▸ Exercise
Scan the entries line by line and return those with "three".

BEGIN Dataset content

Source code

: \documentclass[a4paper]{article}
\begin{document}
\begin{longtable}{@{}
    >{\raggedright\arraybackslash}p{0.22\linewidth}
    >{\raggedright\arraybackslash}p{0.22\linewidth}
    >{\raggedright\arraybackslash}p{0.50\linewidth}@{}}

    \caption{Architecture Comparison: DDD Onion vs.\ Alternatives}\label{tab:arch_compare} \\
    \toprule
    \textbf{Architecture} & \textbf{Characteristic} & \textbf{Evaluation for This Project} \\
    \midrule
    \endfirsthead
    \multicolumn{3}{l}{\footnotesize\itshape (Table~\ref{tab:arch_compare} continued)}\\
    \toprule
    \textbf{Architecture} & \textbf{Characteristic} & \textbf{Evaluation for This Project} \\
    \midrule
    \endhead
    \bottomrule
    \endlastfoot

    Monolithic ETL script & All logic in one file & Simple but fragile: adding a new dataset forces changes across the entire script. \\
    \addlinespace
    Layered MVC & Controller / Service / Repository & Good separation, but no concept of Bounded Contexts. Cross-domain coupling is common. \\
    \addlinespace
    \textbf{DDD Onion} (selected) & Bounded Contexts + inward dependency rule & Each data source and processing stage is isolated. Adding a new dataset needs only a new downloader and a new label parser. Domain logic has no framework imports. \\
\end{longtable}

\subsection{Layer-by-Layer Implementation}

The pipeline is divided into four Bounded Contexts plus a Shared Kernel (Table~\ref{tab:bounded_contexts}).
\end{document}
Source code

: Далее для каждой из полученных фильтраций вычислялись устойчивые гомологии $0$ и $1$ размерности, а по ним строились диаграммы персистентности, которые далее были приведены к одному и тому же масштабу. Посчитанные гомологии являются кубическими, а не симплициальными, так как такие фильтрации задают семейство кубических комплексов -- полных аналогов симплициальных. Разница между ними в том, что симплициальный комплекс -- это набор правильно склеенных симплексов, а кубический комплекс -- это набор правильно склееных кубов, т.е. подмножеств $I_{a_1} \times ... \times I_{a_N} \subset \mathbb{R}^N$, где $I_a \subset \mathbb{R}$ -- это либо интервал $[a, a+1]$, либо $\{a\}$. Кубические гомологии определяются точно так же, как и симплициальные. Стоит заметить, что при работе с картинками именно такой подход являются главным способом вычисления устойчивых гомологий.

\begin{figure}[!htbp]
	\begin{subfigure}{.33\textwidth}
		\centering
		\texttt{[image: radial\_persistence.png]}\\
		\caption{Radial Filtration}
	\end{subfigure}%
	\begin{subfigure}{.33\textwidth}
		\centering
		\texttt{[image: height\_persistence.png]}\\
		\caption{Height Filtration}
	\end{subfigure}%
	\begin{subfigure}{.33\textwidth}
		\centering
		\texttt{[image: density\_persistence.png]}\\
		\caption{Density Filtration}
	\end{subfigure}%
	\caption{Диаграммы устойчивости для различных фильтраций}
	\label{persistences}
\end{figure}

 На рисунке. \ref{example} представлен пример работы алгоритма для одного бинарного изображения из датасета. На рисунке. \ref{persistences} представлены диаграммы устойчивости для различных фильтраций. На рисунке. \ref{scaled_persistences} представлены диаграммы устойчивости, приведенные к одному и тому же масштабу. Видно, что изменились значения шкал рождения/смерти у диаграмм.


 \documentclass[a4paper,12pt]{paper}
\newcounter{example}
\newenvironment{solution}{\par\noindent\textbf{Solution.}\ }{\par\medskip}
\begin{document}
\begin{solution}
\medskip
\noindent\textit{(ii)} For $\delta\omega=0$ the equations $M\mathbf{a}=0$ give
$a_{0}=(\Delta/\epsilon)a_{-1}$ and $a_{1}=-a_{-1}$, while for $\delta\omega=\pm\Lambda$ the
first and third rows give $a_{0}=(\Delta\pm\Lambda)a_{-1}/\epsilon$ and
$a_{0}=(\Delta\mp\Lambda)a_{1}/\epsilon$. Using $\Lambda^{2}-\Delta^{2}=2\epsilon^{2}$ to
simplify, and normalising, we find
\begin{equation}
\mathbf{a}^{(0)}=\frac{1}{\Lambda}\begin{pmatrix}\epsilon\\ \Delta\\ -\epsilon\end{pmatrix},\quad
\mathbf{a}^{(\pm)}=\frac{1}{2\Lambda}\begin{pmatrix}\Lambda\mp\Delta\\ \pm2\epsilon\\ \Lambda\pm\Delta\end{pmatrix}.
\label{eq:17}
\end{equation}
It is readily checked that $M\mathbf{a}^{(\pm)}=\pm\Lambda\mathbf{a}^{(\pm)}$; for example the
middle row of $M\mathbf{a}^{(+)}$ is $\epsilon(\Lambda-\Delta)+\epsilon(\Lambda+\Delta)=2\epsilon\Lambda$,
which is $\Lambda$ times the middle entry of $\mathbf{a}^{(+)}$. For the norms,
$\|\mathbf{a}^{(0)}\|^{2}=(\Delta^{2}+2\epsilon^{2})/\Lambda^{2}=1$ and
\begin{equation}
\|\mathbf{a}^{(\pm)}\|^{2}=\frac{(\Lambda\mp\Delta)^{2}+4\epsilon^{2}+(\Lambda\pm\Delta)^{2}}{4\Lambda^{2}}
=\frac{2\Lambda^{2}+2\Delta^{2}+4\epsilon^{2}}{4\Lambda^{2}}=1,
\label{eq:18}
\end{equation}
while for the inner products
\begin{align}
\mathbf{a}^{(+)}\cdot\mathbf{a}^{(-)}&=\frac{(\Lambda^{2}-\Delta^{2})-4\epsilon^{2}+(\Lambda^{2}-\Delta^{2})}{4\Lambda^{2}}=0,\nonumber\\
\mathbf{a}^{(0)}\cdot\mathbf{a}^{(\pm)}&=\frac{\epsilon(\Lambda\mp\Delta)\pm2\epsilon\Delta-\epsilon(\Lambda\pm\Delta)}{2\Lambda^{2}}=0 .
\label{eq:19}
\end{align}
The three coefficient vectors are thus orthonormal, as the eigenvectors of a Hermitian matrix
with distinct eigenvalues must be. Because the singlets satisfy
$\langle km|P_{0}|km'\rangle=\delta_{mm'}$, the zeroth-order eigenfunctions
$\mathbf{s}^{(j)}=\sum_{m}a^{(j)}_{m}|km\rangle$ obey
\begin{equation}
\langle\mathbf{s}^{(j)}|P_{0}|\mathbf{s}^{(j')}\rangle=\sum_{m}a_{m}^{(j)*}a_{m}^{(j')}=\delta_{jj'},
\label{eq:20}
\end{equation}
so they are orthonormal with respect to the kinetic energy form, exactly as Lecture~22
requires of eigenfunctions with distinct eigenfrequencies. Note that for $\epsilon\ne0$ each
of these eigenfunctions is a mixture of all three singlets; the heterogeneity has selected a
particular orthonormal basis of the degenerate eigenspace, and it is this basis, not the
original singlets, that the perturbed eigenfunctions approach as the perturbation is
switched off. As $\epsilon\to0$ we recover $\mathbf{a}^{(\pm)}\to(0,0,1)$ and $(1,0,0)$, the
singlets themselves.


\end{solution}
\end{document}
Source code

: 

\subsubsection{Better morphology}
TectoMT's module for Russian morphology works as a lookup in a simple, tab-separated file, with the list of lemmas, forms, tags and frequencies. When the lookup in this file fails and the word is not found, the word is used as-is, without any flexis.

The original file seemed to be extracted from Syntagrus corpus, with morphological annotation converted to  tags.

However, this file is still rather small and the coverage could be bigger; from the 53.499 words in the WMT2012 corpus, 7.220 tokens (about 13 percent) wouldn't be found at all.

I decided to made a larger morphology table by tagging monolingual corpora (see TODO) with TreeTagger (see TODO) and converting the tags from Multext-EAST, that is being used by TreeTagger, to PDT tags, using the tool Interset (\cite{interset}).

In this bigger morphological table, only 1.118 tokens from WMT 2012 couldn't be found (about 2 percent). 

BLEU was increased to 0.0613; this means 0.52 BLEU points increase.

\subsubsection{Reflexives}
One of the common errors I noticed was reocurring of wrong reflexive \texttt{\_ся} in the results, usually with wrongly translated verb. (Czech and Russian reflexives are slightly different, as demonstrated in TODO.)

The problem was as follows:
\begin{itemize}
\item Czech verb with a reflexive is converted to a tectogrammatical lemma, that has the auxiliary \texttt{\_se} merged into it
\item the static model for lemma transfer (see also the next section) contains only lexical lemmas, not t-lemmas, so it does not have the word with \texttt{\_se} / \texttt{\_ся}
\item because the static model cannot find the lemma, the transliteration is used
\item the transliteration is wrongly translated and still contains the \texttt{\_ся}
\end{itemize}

END Dataset content

▸ Completed task
The three coefficient vectors are thus orthonormal, as the eigenvectors of a Hermitian matrix
of these eigenfunctions is a mixture of all three singlets; the heterogeneity has selected a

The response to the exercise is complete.